### BRIEF
Select from the records below every line that has the word "Cultural" in it.

**********

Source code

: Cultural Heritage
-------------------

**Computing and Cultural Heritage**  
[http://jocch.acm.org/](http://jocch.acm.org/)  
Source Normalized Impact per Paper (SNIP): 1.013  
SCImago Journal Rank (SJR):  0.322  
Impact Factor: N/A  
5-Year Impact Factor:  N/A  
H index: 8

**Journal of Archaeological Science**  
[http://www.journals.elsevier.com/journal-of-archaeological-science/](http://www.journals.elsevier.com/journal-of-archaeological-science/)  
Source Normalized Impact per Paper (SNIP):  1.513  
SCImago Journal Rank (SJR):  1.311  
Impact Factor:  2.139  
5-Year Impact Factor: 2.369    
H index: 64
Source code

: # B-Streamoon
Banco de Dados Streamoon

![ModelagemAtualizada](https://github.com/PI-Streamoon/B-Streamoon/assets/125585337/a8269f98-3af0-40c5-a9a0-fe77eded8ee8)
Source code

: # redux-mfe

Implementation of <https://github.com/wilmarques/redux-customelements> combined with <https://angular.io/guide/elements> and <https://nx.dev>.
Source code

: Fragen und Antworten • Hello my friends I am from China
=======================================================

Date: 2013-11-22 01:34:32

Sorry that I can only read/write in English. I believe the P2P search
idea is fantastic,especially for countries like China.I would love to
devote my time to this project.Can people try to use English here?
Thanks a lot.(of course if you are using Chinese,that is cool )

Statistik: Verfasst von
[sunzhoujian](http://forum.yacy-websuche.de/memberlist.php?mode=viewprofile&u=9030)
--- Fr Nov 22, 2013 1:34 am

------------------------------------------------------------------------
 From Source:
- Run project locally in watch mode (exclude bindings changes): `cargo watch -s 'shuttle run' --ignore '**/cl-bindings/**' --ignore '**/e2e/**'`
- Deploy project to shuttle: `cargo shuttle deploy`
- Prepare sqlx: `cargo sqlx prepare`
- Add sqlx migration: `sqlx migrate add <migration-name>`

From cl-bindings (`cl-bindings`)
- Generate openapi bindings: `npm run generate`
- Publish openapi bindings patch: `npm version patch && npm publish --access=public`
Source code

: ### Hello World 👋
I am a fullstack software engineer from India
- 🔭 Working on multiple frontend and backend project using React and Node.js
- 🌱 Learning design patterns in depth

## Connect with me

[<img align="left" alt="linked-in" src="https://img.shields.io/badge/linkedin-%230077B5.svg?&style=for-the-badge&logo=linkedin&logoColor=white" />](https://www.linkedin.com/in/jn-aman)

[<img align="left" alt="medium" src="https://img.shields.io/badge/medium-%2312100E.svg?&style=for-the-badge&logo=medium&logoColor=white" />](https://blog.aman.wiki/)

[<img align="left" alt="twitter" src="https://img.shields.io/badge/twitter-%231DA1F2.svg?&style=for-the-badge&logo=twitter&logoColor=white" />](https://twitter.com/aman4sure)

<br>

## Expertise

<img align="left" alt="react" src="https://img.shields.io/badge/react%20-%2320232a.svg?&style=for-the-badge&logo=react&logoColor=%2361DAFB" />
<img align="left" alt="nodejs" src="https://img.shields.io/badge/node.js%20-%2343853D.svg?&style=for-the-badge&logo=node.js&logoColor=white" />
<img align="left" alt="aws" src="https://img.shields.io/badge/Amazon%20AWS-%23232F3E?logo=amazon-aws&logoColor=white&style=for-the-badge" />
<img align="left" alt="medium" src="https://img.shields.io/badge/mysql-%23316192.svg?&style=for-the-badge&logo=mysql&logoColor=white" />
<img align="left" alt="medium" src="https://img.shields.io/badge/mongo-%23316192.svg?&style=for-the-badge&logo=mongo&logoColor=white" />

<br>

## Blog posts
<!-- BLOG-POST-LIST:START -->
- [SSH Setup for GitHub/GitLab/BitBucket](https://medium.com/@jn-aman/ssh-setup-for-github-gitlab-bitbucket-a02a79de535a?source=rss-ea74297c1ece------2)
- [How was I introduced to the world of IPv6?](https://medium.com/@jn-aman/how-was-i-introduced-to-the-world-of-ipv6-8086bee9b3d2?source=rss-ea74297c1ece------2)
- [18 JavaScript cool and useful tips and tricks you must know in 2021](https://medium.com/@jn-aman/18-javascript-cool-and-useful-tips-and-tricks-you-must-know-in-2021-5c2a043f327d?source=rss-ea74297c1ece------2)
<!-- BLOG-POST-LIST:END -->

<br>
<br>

**********

### COMPLETED EXERCISE
: Cultural Heritage
**Computing and Cultural Heritage**  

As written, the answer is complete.